## To do
For the data that follows, return each line unchanged and drop the pictures.

## Listed entries
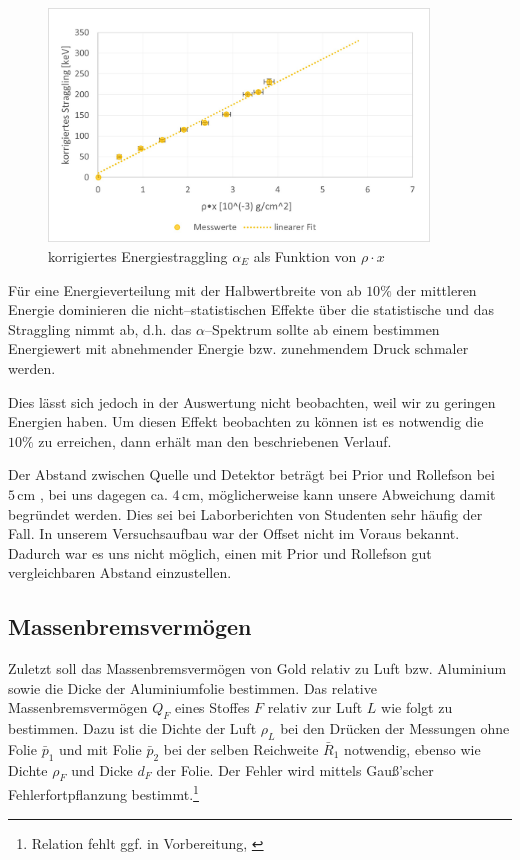 \documentclass[12pt,a4paper]{scrartcl}
\numberwithin{equation}{section} %
\begin{document}
\begin{figure}[h]
	\centering
	\includegraphics[width=0.9\textwidth]{../media/B3.3/Straggling corrected.jpg}
	\caption{korrigiertes Energiestraggling $\alpha _E$ als Funktion von $\rho \cdot x$}
	\label{abb:korr. Straggling}
\end{figure}

Für eine Energieverteilung mit der Halbwertbreite von ab $10\%$ der mittleren Energie dominieren die nicht--statistischen Effekte über die statistische und das Straggling nimmt ab, d.h. das $\alpha$--Spektrum sollte ab einem bestimmen Energiewert mit abnehmender Energie bzw. zunehmendem Druck schmaler werden.

Dies lässt sich jedoch in der Auswertung nicht beobachten, weil wir zu geringen Energien haben. Um diesen Effekt beobachten zu können ist es notwendig die $10\%$ zu erreichen, dann erhält man den beschriebenen Verlauf.

Der Abstand zwischen Quelle und Detektor beträgt bei Prior und Rollefson bei $5\mathrm{\,cm}$  \cite{Prior}, bei uns dagegen ca. $4\mathrm{\,cm}$, möglicherweise kann unsere Abweichung damit begründet werden. Dies sei bei Laborberichten von Studenten sehr häufig der Fall. \cite{Prior} In unserem Versuchsaufbau war der Offset nicht im Voraus bekannt. Dadurch war es uns nicht möglich, einen mit Prior und Rollefson gut vergleichbaren Abstand einzustellen.

\hypertarget{massenbremsvermuxf6gen}{%
\subsection{Massenbremsvermögen}\label{massenbremsvermuxf6gen}}

Zuletzt soll das Massenbremsvermögen von Gold relativ zu Luft bzw. Aluminium sowie die Dicke der Aluminiumfolie bestimmen. Das relative Massenbremsvermögen $Q_F$ eines Stoffes $F$ relativ zur Luft $L$ wie folgt zu bestimmen. Dazu ist die Dichte der Luft $\rho_L$ bei den Drücken der Messungen ohne Folie $\bar p_1$ und mit Folie $\bar p_2$ bei der selben Reichweite $\bar R_1$ notwendig, ebenso wie Dichte $\rho_F$ und Dicke $d_F$ der Folie. Der Fehler wird mittels Gauß'scher Fehlerfortpflanzung bestimmt.\footnote{Relation fehlt ggf. in Vorbereitung, \cite[p. 5]{Uni}}
\end{document}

## Response area
 \documentclass[12pt,a4paper]{scrartcl}
\numberwithin{equation}{section} %
\begin{document}
\begin{figure}[h]
	\centering
	\includegraphics[width=0.9\textwidth]{../media/B3.3/Straggling corrected.jpg}
	\caption{korrigiertes Energiestraggling $\alpha _E$ als Funktion von $\rho \cdot x$}
	\label{abb:korr. Straggling}
\end{figure}

Für eine Energieverteilung mit der Halbwertbreite von ab $10\%$ der mittleren Energie dominieren die nicht--statistischen Effekte über die statistische und das Straggling nimmt ab, d.h. das $\alpha$--Spektrum sollte ab einem bestimmen Energiewert mit abnehmender Energie bzw. zunehmendem Druck schmaler werden.

Dies lässt sich jedoch in der Auswertung nicht beobachten, weil wir zu geringen Energien haben. Um diesen Effekt beobachten zu können ist es notwendig die $10\%$ zu erreichen, dann erhält man den beschriebenen Verlauf.

Der Abstand zwischen Quelle und Detektor beträgt bei Prior und Rollefson bei $5\mathrm{\,cm}$  \cite{Prior}, bei uns dagegen ca. $4\mathrm{\,cm}$, möglicherweise kann unsere Abweichung damit begründet werden. Dies sei bei Laborberichten von Studenten sehr häufig der Fall. \cite{Prior} In unserem Versuchsaufbau war der Offset nicht im Voraus bekannt. Dadurch war es uns nicht möglich, einen mit Prior und Rollefson gut vergleichbaren Abstand einzustellen.

\hypertarget{massenbremsvermuxf6gen}{%
\subsection{Massenbremsvermögen}\label{massenbremsvermuxf6gen}}

Zuletzt soll das Massenbremsvermögen von Gold relativ zu Luft bzw. Aluminium sowie die Dicke der Aluminiumfolie bestimmen. Das relative Massenbremsvermögen $Q_F$ eines Stoffes $F$ relativ zur Luft $L$ wie folgt zu bestimmen. Dazu ist die Dichte der Luft $\rho_L$ bei den Drücken der Messungen ohne Folie $\bar p_1$ und mit Folie $\bar p_2$ bei der selben Reichweite $\bar R_1$ notwendig, ebenso wie Dichte $\rho_F$ und Dicke $d_F$ der Folie. Der Fehler wird mittels Gauß'scher Fehlerfortpflanzung bestimmt.\footnote{Relation fehlt ggf. in Vorbereitung, \cite[p. 5]{Uni}}
\end{document}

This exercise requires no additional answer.